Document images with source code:
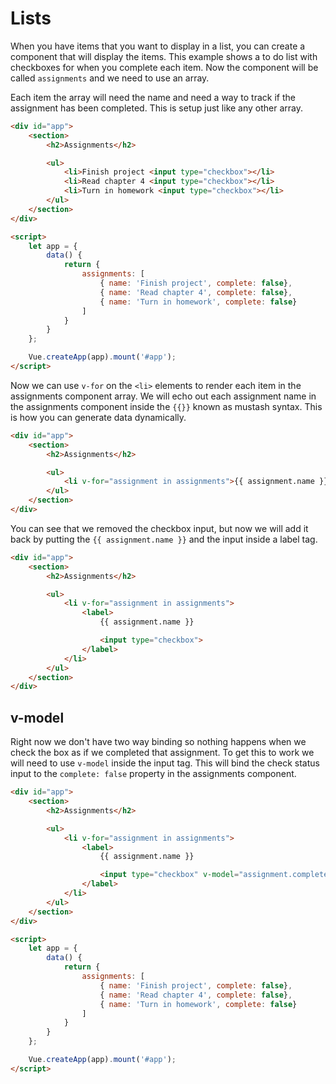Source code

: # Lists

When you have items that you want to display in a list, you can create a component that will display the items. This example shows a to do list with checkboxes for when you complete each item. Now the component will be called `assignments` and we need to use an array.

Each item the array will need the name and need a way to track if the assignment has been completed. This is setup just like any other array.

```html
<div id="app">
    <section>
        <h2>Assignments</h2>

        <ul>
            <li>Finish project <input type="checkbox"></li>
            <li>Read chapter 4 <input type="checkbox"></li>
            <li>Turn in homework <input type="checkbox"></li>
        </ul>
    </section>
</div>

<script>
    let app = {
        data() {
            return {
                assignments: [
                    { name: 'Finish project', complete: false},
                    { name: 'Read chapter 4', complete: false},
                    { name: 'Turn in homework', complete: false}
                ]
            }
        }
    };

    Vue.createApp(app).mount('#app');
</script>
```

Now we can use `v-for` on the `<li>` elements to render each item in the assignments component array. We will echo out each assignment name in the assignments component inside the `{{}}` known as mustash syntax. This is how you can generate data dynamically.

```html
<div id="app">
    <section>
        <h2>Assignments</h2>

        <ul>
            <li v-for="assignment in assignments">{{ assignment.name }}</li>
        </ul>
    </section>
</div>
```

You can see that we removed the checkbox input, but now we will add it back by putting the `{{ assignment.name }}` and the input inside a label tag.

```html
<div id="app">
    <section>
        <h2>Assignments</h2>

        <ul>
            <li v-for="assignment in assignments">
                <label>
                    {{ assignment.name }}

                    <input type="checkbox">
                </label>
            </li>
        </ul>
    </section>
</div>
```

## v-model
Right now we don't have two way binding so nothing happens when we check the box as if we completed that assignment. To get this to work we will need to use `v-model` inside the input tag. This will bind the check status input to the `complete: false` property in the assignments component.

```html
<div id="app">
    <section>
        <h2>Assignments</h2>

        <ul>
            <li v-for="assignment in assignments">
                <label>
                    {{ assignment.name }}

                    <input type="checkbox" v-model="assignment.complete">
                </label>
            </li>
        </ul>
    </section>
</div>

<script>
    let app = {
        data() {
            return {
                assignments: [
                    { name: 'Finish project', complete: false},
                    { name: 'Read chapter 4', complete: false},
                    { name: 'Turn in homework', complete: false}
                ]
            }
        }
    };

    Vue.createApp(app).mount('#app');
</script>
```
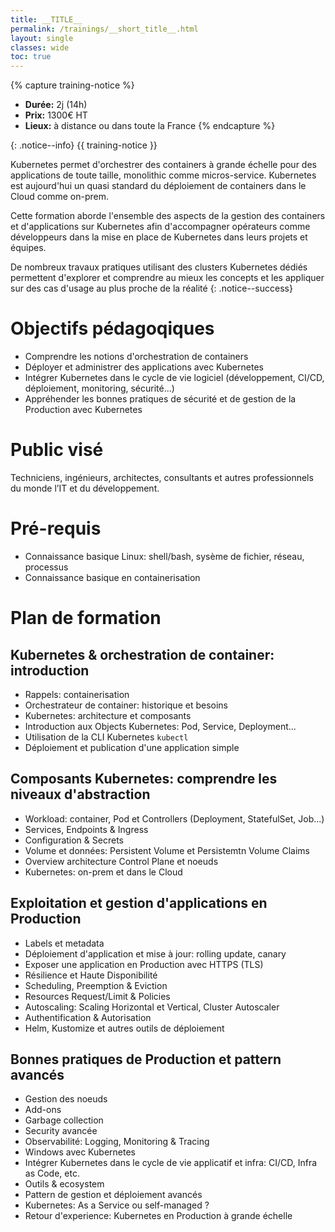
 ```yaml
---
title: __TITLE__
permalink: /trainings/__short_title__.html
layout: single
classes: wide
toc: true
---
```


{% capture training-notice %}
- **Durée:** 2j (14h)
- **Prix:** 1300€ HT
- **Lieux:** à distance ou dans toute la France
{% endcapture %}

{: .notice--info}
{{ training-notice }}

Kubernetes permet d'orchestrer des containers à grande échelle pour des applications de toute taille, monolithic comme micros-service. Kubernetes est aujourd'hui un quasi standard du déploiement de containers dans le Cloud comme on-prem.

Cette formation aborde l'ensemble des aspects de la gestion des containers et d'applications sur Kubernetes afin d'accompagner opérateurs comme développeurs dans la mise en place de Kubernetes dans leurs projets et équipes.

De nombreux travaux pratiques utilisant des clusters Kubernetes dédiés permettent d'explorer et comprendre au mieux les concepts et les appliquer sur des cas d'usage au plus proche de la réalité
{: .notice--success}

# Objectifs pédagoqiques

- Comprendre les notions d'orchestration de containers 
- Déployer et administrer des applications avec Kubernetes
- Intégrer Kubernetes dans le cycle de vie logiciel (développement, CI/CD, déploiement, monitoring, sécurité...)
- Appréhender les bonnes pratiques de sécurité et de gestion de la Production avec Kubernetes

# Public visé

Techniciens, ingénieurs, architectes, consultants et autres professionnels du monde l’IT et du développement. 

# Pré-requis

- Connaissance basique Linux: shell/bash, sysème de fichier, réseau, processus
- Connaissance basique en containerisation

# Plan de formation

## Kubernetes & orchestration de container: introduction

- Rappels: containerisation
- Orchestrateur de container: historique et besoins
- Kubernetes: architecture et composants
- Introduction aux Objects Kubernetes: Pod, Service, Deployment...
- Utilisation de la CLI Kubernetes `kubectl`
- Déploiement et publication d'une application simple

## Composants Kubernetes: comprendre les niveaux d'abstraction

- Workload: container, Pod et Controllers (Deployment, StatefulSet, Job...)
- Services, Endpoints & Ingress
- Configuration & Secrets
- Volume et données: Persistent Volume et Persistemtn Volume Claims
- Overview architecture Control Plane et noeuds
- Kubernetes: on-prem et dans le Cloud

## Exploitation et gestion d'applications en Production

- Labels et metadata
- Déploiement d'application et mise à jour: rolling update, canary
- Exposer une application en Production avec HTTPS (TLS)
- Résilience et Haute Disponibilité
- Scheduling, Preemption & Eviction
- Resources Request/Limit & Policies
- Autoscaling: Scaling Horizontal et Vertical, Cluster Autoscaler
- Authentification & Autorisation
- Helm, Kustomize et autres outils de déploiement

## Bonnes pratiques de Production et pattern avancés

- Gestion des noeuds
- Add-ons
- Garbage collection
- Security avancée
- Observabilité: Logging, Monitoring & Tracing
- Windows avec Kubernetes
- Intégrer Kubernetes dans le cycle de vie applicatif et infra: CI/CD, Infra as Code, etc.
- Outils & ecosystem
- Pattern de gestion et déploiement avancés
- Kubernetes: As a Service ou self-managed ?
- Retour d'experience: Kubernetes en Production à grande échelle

▶ **Required work**
Within the entries above, find the string "cycle" and return each line that holds it.

▶ **Solution to the problem**
- Intégrer Kubernetes dans le cycle de vie logiciel (développement, CI/CD, déploiement, monitoring, sécurité...)
- Intégrer Kubernetes dans le cycle de vie applicatif et infra: CI/CD, Infra as Code, etc.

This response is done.